MATERIAL FOR THE TASK START

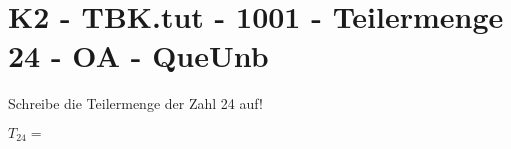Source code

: \section{K2 - TBK.tut - 1001 - Teilermenge 24 - OA - QueUnb}

\begin{beispiel}{1} %
				Schreibe die Teilermenge der Zahl 24 auf!\leer
				
				$T_{24}=$ 
\end{beispiel}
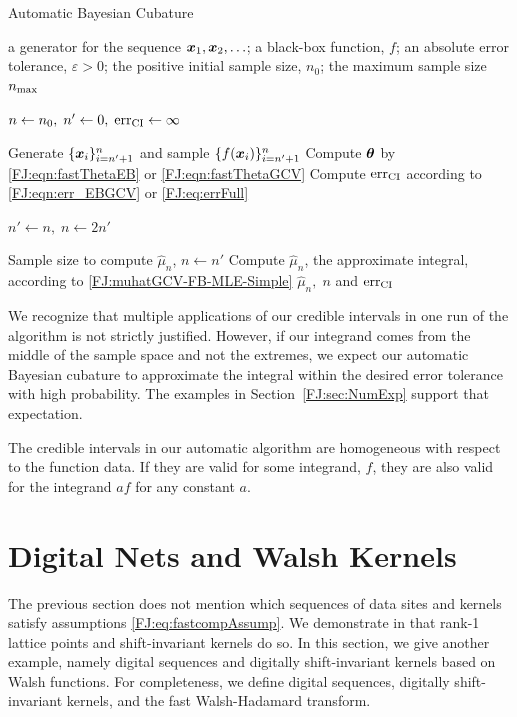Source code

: \documentclass[graybox,footinfo]{svmult}
\begin{document}
\begin{algorithm}
	\caption{Automatic Bayesian Cubature}\label{FJ:algorithm1}
	\begin{algorithmic}[1]
		\Require a generator for the sequence
		${\boldsymbol{x}}_1, {\boldsymbol{x}}_2, \ldots$; 
		a black-box function, $f$; 
		an absolute error tolerance,
		$\varepsilon>0$; the positive initial sample size, $n_0$;
		the maximum sample size $n_{\textup{max}}$
		
		\State $n \gets n_0, \; n' \gets 0, \; \textup{err}_\textup{CI} \gets \infty$
		
		\State Generate $\{ {\boldsymbol{x}}_i\}_{i=n' + 1}^{n}$ and sample $\{f({\boldsymbol{x}}_i)\}_{i=n'+1}^{n}$
		\State Compute ${\boldsymbol{\theta}}$ by \eqref{FJ:eqn:fastThetaEB} or \eqref{FJ:eqn:fastThetaGCV}
		\State Compute $\textup{err}_\textup{CI}$  according to \eqref{FJ:eqn:err_EBGCV} or \eqref{FJ:eq:errFull}
		
		\State	$n' \gets n, \; n \gets 2n'$
		
		\EndWhile
		
		\State Sample size to compute $\widehat{\mu}_n$, $n \gets n'$
		\State Compute $\widehat{\mu}_n$, the approximate integral, according to \eqref{FJ:muhatGCV-FB-MLE-Simple}
		\State \Return $\widehat{\mu}_n, \; n$  and $\textup{err}_\textup{CI}$
	\end{algorithmic}
\end{algorithm}

We recognize that multiple applications of our credible intervals in one run of the algorithm is not strictly justified.  However, if our integrand comes from the middle of the sample space  and not the extremes, we expect our automatic Bayesian cubature to approximate the integral within the desired error tolerance with high probability. The examples in Section~\ref{FJ:sec:NumExp} support that expectation. 

The credible intervals in our automatic algorithm are homogeneous with respect to the function data.  If they are valid for some integrand, $f$, they are also valid for the integrand $a f$ for any constant $a$.  





\section{Digital Nets and Walsh Kernels}
\label{FJ:sec:sobol_walsh}


The previous section does not mention which sequences of data sites and  kernels satisfy assumptions \eqref{FJ:eq:fastcompAssump}.  We demonstrate in \cite{RatHic19a} that rank-1 lattice points and shift-invariant kernels do so.  In this section, we give another example, namely digital sequences and digitally shift-invariant kernels based on Walsh functions.  For completeness, we define digital sequences, digitally shift-invariant kernels, and the fast Walsh-Hadamard transform.
\end{document}
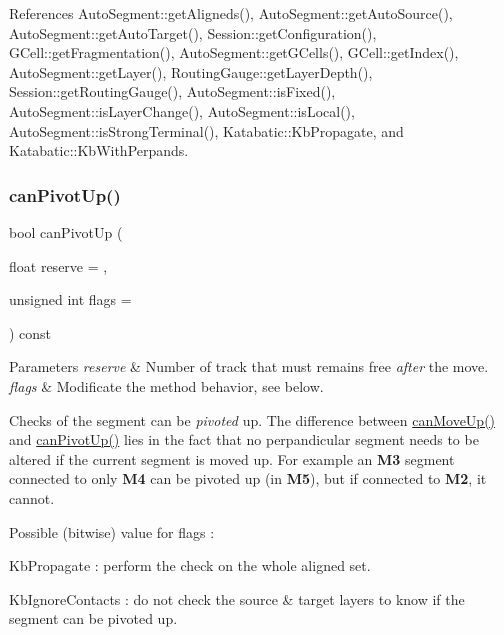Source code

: References Auto\+Segment\+::get\+Aligneds(), Auto\+Segment\+::get\+Auto\+Source(), Auto\+Segment\+::get\+Auto\+Target(), Session\+::get\+Configuration(), G\+Cell\+::get\+Fragmentation(), Auto\+Segment\+::get\+G\+Cells(), G\+Cell\+::get\+Index(), Auto\+Segment\+::get\+Layer(), Routing\+Gauge\+::get\+Layer\+Depth(), Session\+::get\+Routing\+Gauge(), Auto\+Segment\+::is\+Fixed(), Auto\+Segment\+::is\+Layer\+Change(), Auto\+Segment\+::is\+Local(), Auto\+Segment\+::is\+Strong\+Terminal(), Katabatic\+::\+Kb\+Propagate, and Katabatic\+::\+Kb\+With\+Perpands.

\mbox{\label{classKatabatic_1_1AutoSegment_a6cca3afced729492cae6649a92dc7e88}} 
\subsubsection{\texorpdfstring{can\+Pivot\+Up()}{canPivotUp()}}
{\footnotesize\ttfamily bool can\+Pivot\+Up (\begin{DoxyParamCaption}\item[{float}]{reserve = {},  }\item[{unsigned int}]{flags = {} }\end{DoxyParamCaption}) const}


\begin{DoxyParams}{Parameters}
{\em reserve} & Number of track that must remains free {\itshape after} the move. \\
\hline
{\em flags} & Modificate the method behavior, see below.\\
\hline
\end{DoxyParams}
Checks of the segment can be {\itshape pivoted} up. The difference between {\ttfamily \hyperlink{classKatabatic_1_1AutoSegment_a6482341a342eb6e6b3b43f13fd4436f6}{can\+Move\+Up()}} and {\ttfamily \hyperlink{classKatabatic_1_1AutoSegment_a6cca3afced729492cae6649a92dc7e88}{can\+Pivot\+Up()}} lies in the fact that no perpandicular segment needs to be altered if the current segment is moved up. For example an {\bfseries M3} segment connected to only {\bfseries M4} can be pivoted up (in {\bfseries M5}), but if connected to {\bfseries M2}, it cannot.

Possible (bitwise) value for {\ttfamily flags} \+:
\begin{DoxyItemize}
\item {\ttfamily Kb\+Propagate} \+: perform the check on the whole aligned set.
\item {\ttfamily Kb\+Ignore\+Contacts} \+: do not check the source \& target layers to know if the segment can be pivoted up. 
\end{DoxyItemize}

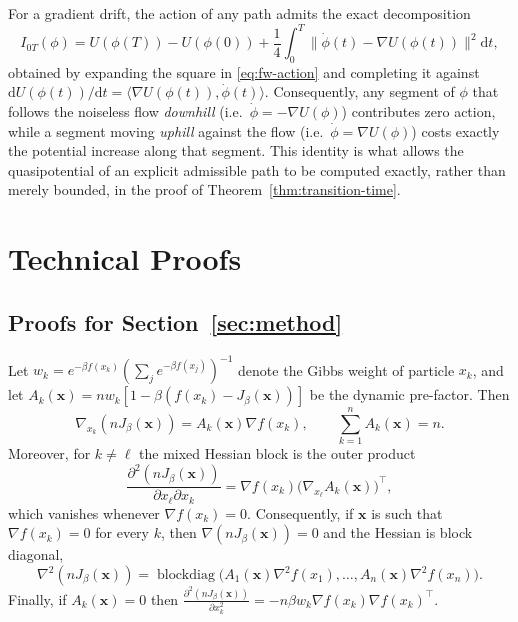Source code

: \documentclass{opt2026} %
\newcommand{\dd}{\mathrm d}
\newcommand{\prefactor}[2]{A_{#1}(#2)}
\newcommand{\xx}{\mathbf{x}}
\begin{document}
For a gradient drift, the action of any path admits the exact decomposition
\begin{equation}
    I_{0T}(\phi) = U(\phi(T))-U(\phi(0)) + \frac14\int_0^T\bigl\|\dot\phi(t)-\nabla U(\phi(t))\bigr\|^2\dd t,
    \label{eq:gradient-decomposition}
\end{equation}
obtained by expanding the square in \eqref{eq:fw-action} and completing it against $\dd U(\phi(t))/\dd t = \langle\nabla U(\phi(t)),\dot\phi(t)\rangle$. Consequently, any segment of $\phi$ that follows the noiseless flow \emph{downhill} (i.e.\ $\dot\phi=-\nabla U(\phi)$) contributes zero action, while a segment moving \emph{uphill} against the flow (i.e.\ $\dot\phi=\nabla U(\phi)$) costs exactly the potential increase along that segment. This identity is what allows the quasipotential of an explicit admissible path to be computed exactly, rather than merely bounded, in the proof of Theorem~\ref{thm:transition-time}.

\section{Technical Proofs}
\label{apx:technical-proofs}

\subsection{Proofs for Section~\ref{sec:method}}

\begin{lemma}
    \label{lem:derivative-of-J-proof}
    Let $w_k = e^{-\beta f(x_k)}(\sum_j e^{-\beta f(x_j)})^{-1}$ denote the Gibbs weight of particle $x_k$, and let $\prefactor{k}{\xx} = nw_k\left[1 - \beta(f(x_k) - J_\beta(\xx))\right]$ be the dynamic pre-factor. Then
    \begin{equation}
        \nabla_{x_k} (nJ_\beta(\xx)) = \prefactor{k}{\xx} \nabla f(x_k),
        \qquad
        \sum_{k=1}^n \prefactor{k}{\xx} = n.
        \label{eq:lemma-gradient}
    \end{equation}
    Moreover, for $k \neq \ell$ the mixed Hessian block is the outer product
    \begin{equation}
        \frac{\partial^2 (nJ_\beta(\xx))}{\partial x_\ell \partial x_k} = \nabla f(x_k)\bigl(\nabla_{x_\ell}\prefactor{k}{\xx}\bigr)^\top,
        \label{eq:mixed-block}
    \end{equation}
    which vanishes whenever $\nabla f(x_k)=0$. Consequently, if $\xx$ is such that $\nabla f(x_k)=0$ for every $k$, then $\nabla(nJ_\beta(\xx))=0$ and the Hessian is block diagonal,
    \begin{equation}
        \nabla^2(nJ_\beta(\xx)) = \operatorname{blockdiag}\bigl(\prefactor{1}{\xx}\nabla^2 f(x_1),\dots,\prefactor{n}{\xx}\nabla^2 f(x_n)\bigr).
        \label{eq:block-diagonal-hessian}
    \end{equation}
    Finally, if $\prefactor{k}{\xx}=0$ then $\frac{\partial^2(nJ_\beta(\xx))}{\partial x_k^2} = -n\beta w_k \nabla f(x_k)\nabla f(x_k)^\top$.
\end{lemma}
\end{document}
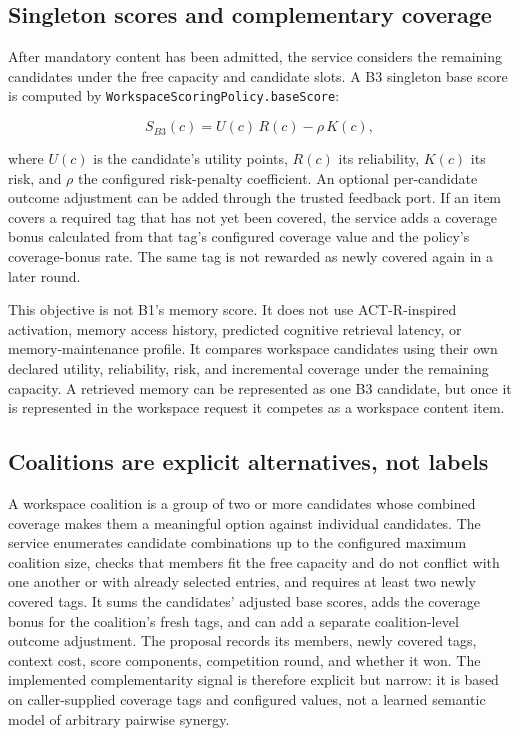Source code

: \subsection{Singleton scores and complementary coverage}
\label{subsec:ch21-b3-scoring}

After mandatory content has been admitted, the service considers the remaining candidates under the free capacity and candidate slots. A B3 singleton base score is computed by \texttt{Workspace\allowbreak{}Scoring\allowbreak{}Policy.\allowbreak{}base\allowbreak{}Score}:

\[
S_{B3}(c) = U(c)\,R(c) - \rho\,K(c),
\]

where \(U(c)\) is the candidate's utility points, \(R(c)\) its reliability, \(K(c)\) its risk, and \(\rho\) the configured risk-penalty coefficient. An optional per-candidate outcome adjustment can be added through the trusted feedback port. If an item covers a required tag that has not yet been covered, the service adds a coverage bonus calculated from that tag's configured coverage value and the policy's coverage-bonus rate. The same tag is not rewarded as newly covered again in a later round.

This objective is not B1's memory score. It does not use ACT-R-inspired activation, memory access history, predicted cognitive retrieval latency, or memory-maintenance profile. It compares workspace candidates using their own declared utility, reliability, risk, and incremental coverage under the remaining capacity. A retrieved memory can be represented as one B3 candidate, but once it is represented in the workspace request it competes as a workspace content item.

\subsection{Coalitions are explicit alternatives, not labels}
\label{subsec:ch21-b3-coalitions}

A workspace coalition is a group of two or more candidates whose combined coverage makes them a meaningful option against individual candidates. The service enumerates candidate combinations up to the configured maximum coalition size, checks that members fit the free capacity and do not conflict with one another or with already selected entries, and requires at least two newly covered tags. It sums the candidates' adjusted base scores, adds the coverage bonus for the coalition's fresh tags, and can add a separate coalition-level outcome adjustment. The proposal records its members, newly covered tags, context cost, score components, competition round, and whether it won. The implemented complementarity signal is therefore explicit but narrow: it is based on caller-supplied coverage tags and configured values, not a learned semantic model of arbitrary pairwise synergy.


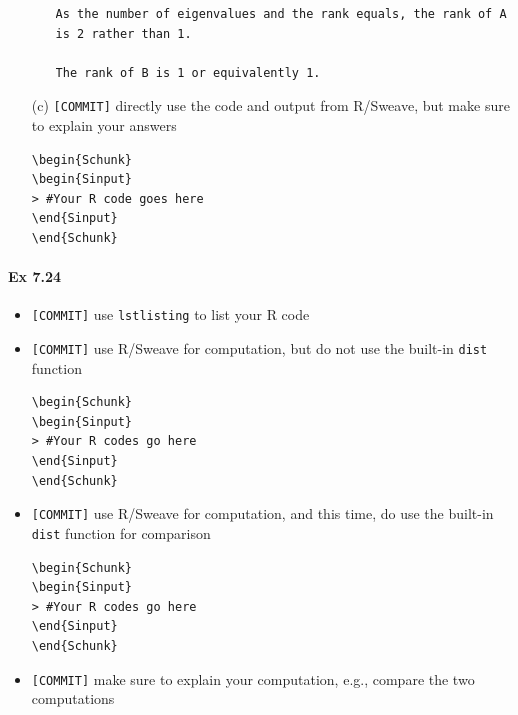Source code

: \documentclass[12pt]{article}
\begin{document}
\begin{itemize}
\begin{itemize}
\begin{lstlisting}
As the number of eigenvalues and the rank equals, the rank of A is 2 rather than 1.

The rank of B is 1 or equivalently 1.
\end{lstlisting}
        \end{itemize}
    \item[(c)] \verb+[COMMIT]+   directly use the code and output from R/Sweave, but make sure
        to explain your answers
\begin{lstlisting}
\begin{Schunk}
\begin{Sinput}
> #Your R code goes here
\end{Sinput}
\end{Schunk}
\end{lstlisting}
\end{itemize}
\paragraph{Ex 7.24}
\begin{itemize}
    \item \verb+[COMMIT]+ use \verb+lstlisting+ to list your R code
    \item \verb+[COMMIT]+ use R/Sweave for computation, but do not use the built-in \verb+dist+
        function
\begin{lstlisting}
\begin{Schunk}
\begin{Sinput}
> #Your R codes go here
\end{Sinput}
\end{Schunk}
\end{lstlisting}
    \item \verb+[COMMIT]+ use R/Sweave for computation, and this time, do use the built-in \verb+dist+
        function for comparison
\begin{lstlisting}
\begin{Schunk}
\begin{Sinput}
> #Your R codes go here
\end{Sinput}
\end{Schunk}
\end{lstlisting}
    \item \verb+[COMMIT]+ make sure to explain your computation, e.g., compare the two
        computations
\end{itemize}
\end{document}
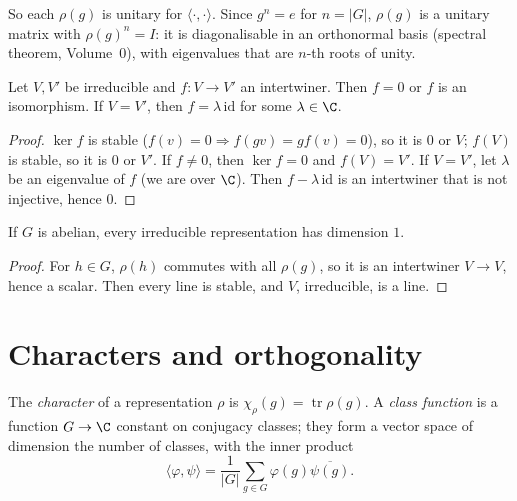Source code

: So each $\rho(g)$ is unitary for $\langle\cdot,\cdot\rangle$. Since $g^n=e$ for $n=|G|$, $\rho(g)$ is a unitary matrix with $\rho(g)^n=I$: it is diagonalisable in an orthonormal basis (spectral theorem, Volume~0), with eigenvalues that are $n$-th roots of unity.

\begin{lemma}[Schur]\label{lem:schur}
Let $V,V'$ be irreducible and $f:V\to V'$ an intertwiner. Then $f=0$ or $f$ is an isomorphism. If $V=V'$, then $f=\lambda\,\mathrm{id}$ for some $\lambda\in\C$.
\end{lemma}
\begin{proof}
$\ker f$ is stable ($f(v)=0\Rightarrow f(gv)=gf(v)=0$), so it is $0$ or $V$; $f(V)$ is stable, so it is $0$ or $V'$. If $f\ne0$, then $\ker f=0$ and $f(V)=V'$. If $V=V'$, let $\lambda$ be an eigenvalue of $f$ (we are over $\C$). Then $f-\lambda\,\mathrm{id}$ is an intertwiner that is not injective, hence $0$.
\end{proof}

\begin{corollary}\label{cor:abelianirr}
If $G$ is abelian, every irreducible representation has dimension $1$.
\end{corollary}
\begin{proof}
For $h\in G$, $\rho(h)$ commutes with all $\rho(g)$, so it is an intertwiner $V\to V$, hence a scalar. Then every line is stable, and $V$, irreducible, is a line.
\end{proof}

\section{Characters and orthogonality}

\begin{definition}
The \emph{character} of a representation $\rho$ is $\chi_\rho(g)=\operatorname{tr}\rho(g)$. A \emph{class function} is a function $G\to\C$ constant on conjugacy classes; they form a vector space of dimension the number of classes, with the inner product
\[
\langle\varphi,\psi\rangle=\frac1{|G|}\sum_{g\in G}\varphi(g)\overline{\psi(g)}.
\]
\end{definition}

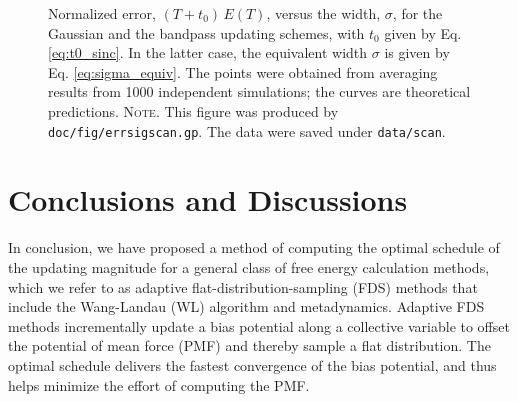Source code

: \documentclass[reprint, superscriptaddress, floatfix]{revtex4-1}
\newcommand{\note}[1]{{\color{DarkGreen}\footnotesize \textsc{Note.} #1}}
\newcommand{\Err}{E}
\begin{document}
\begin{figure}[h]
\begin{center}
  \caption{
    \label{fig:errsigscan}
    Normalized error, $(T + t_0) \, \Err(T)$,
    versus the width, $\sigma$,
    for the Gaussian
    and the bandpass updating schemes,
    with $t_0$ given by Eq. \eqref{eq:t0_sinc}.
    In the latter case,
    the equivalent width
    $\sigma$ is given by Eq. \eqref{eq:sigma_equiv}.
    The points were obtained from averaging results
    from 1000 independent simulations;
    the curves are theoretical predictions.
    \note{This figure was produced by
      \texttt{doc/fig/errsigscan.gp}.
      The data were saved under
      \texttt{data/scan}.
    }%
  }
\end{center}
\end{figure}





\section{\label{sec:conclusion}
Conclusions and Discussions}



In conclusion,
we have proposed a method of computing
the optimal schedule of the updating magnitude
for a general class of free energy calculation methods,
which we refer to as adaptive flat-distribution-sampling (FDS) methods
that include the Wang-Landau (WL) algorithm and metadynamics.
%
Adaptive FDS methods
incrementally update a bias potential
along a collective variable
to offset the potential of mean force (PMF)
and thereby sample a flat distribution.
%
The optimal schedule delivers the fastest convergence
of the bias potential,
and thus helps minimize the effort
of computing the PMF.
\end{document}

MATERIAL FOR THE TASK END

> [TASK OBJECTIVE]: Return, without any change, only the lines from the one containing "along a collective variable" through the last line of the entries above.

> [SOLUTION TO THIS EXERCISE]:
along a collective variable
to offset the potential of mean force (PMF)
and thereby sample a flat distribution.
%
The optimal schedule delivers the fastest convergence
of the bias potential,
and thus helps minimize the effort
of computing the PMF.
\end{document}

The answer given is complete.